Work item: For the records below, give the number of lines that include the string "commit". Nothing else belongs in the answer.
*** Material to process Section Begins ***
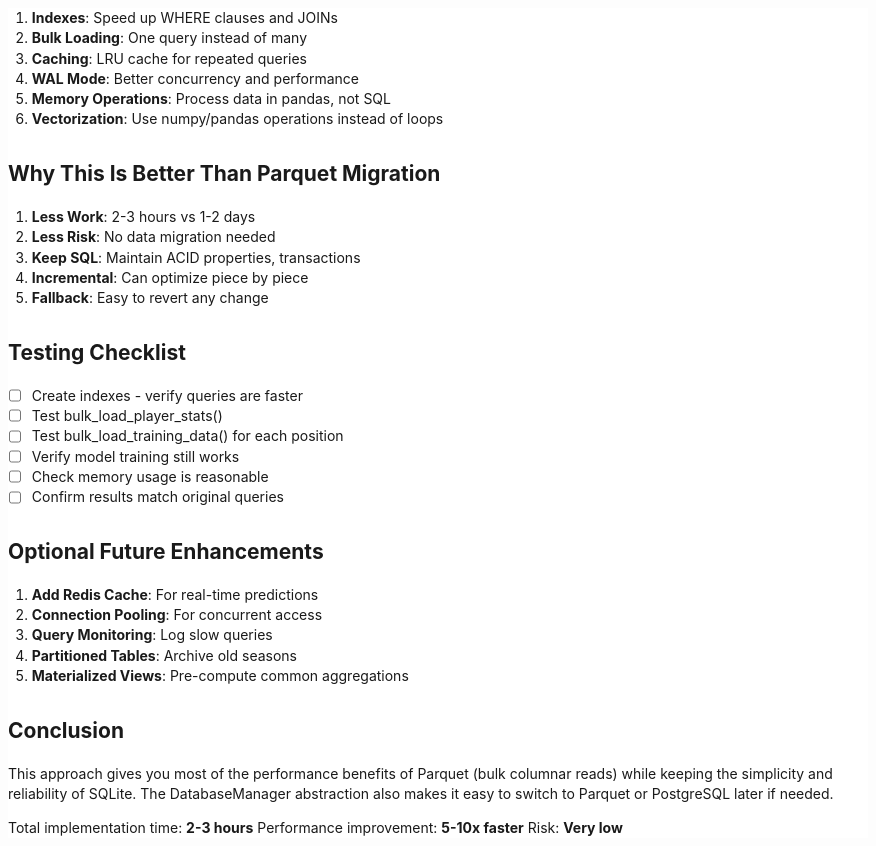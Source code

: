 1. **Indexes**: Speed up WHERE clauses and JOINs
2. **Bulk Loading**: One query instead of many
3. **Caching**: LRU cache for repeated queries
4. **WAL Mode**: Better concurrency and performance
5. **Memory Operations**: Process data in pandas, not SQL
6. **Vectorization**: Use numpy/pandas operations instead of loops

## Why This Is Better Than Parquet Migration

1. **Less Work**: 2-3 hours vs 1-2 days
2. **Less Risk**: No data migration needed
3. **Keep SQL**: Maintain ACID properties, transactions
4. **Incremental**: Can optimize piece by piece
5. **Fallback**: Easy to revert any change

## Testing Checklist

- [ ] Create indexes - verify queries are faster
- [ ] Test bulk_load_player_stats()
- [ ] Test bulk_load_training_data() for each position
- [ ] Verify model training still works
- [ ] Check memory usage is reasonable
- [ ] Confirm results match original queries

## Optional Future Enhancements

1. **Add Redis Cache**: For real-time predictions
2. **Connection Pooling**: For concurrent access
3. **Query Monitoring**: Log slow queries
4. **Partitioned Tables**: Archive old seasons
5. **Materialized Views**: Pre-compute common aggregations

## Conclusion

This approach gives you most of the performance benefits of Parquet (bulk columnar reads) while keeping the simplicity and reliability of SQLite. The DatabaseManager abstraction also makes it easy to switch to Parquet or PostgreSQL later if needed.

Total implementation time: **2-3 hours**
Performance improvement: **5-10x faster**
Risk: **Very low**
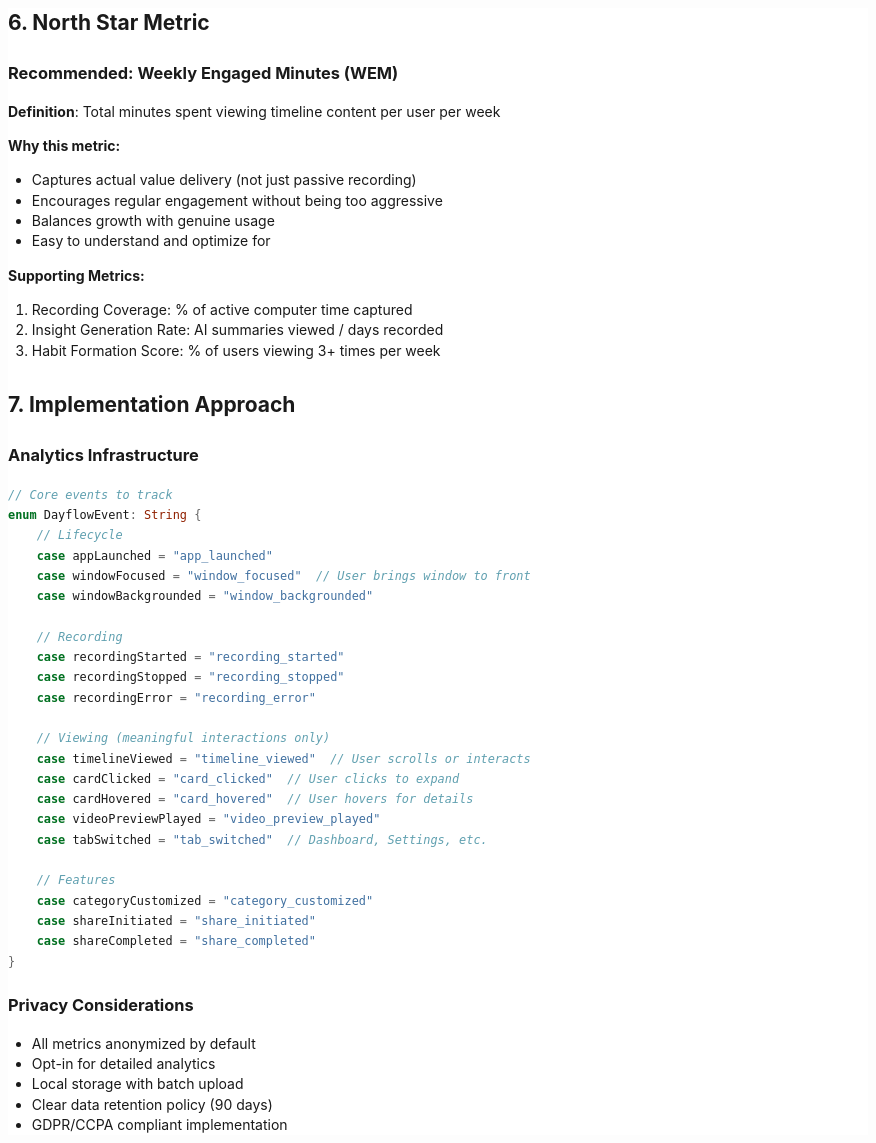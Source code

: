 ## 6. North Star Metric

### Recommended: Weekly Engaged Minutes (WEM)

**Definition**: Total minutes spent viewing timeline content per user per week

**Why this metric:**
- Captures actual value delivery (not just passive recording)
- Encourages regular engagement without being too aggressive
- Balances growth with genuine usage
- Easy to understand and optimize for

**Supporting Metrics:**
1. Recording Coverage: % of active computer time captured
2. Insight Generation Rate: AI summaries viewed / days recorded
3. Habit Formation Score: % of users viewing 3+ times per week

## 7. Implementation Approach

### Analytics Infrastructure

```swift
// Core events to track
enum DayflowEvent: String {
    // Lifecycle
    case appLaunched = "app_launched"
    case windowFocused = "window_focused"  // User brings window to front
    case windowBackgrounded = "window_backgrounded"
    
    // Recording
    case recordingStarted = "recording_started"
    case recordingStopped = "recording_stopped"
    case recordingError = "recording_error"
    
    // Viewing (meaningful interactions only)
    case timelineViewed = "timeline_viewed"  // User scrolls or interacts
    case cardClicked = "card_clicked"  // User clicks to expand
    case cardHovered = "card_hovered"  // User hovers for details
    case videoPreviewPlayed = "video_preview_played"
    case tabSwitched = "tab_switched"  // Dashboard, Settings, etc.
    
    // Features
    case categoryCustomized = "category_customized"
    case shareInitiated = "share_initiated"
    case shareCompleted = "share_completed"
}
```

### Privacy Considerations
- All metrics anonymized by default
- Opt-in for detailed analytics
- Local storage with batch upload
- Clear data retention policy (90 days)
- GDPR/CCPA compliant implementation
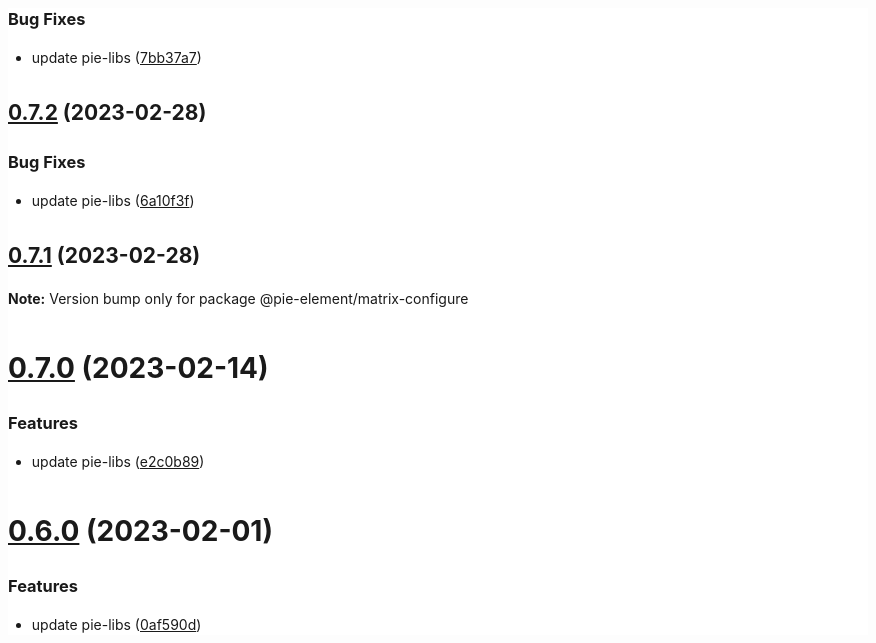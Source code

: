 ### Bug Fixes

* update pie-libs ([7bb37a7](https://github.com/pie-framework/pie-elements/commit/7bb37a7da11017eff7191968fad4517182f1c363))





## [0.7.2](https://github.com/pie-framework/pie-elements/compare/@pie-element/matrix-configure@0.7.1...@pie-element/matrix-configure@0.7.2) (2023-02-28)


### Bug Fixes

* update pie-libs ([6a10f3f](https://github.com/pie-framework/pie-elements/commit/6a10f3f45306cc9d9e077e45a90245d047235521))





## [0.7.1](https://github.com/pie-framework/pie-elements/compare/@pie-element/matrix-configure@0.7.0...@pie-element/matrix-configure@0.7.1) (2023-02-28)

**Note:** Version bump only for package @pie-element/matrix-configure





# [0.7.0](https://github.com/pie-framework/pie-elements/compare/@pie-element/matrix-configure@0.6.0...@pie-element/matrix-configure@0.7.0) (2023-02-14)


### Features

* update pie-libs ([e2c0b89](https://github.com/pie-framework/pie-elements/commit/e2c0b894caa20ed5d5681302a84b2bfd20dbd9f6))





# [0.6.0](https://github.com/pie-framework/pie-elements/compare/@pie-element/matrix-configure@0.5.0...@pie-element/matrix-configure@0.6.0) (2023-02-01)


### Features

* update pie-libs ([0af590d](https://github.com/pie-framework/pie-elements/commit/0af590d624f4b2c0af58039e935531cef52e2a86))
*** Material to process Section Ends ***
Expected answer: 4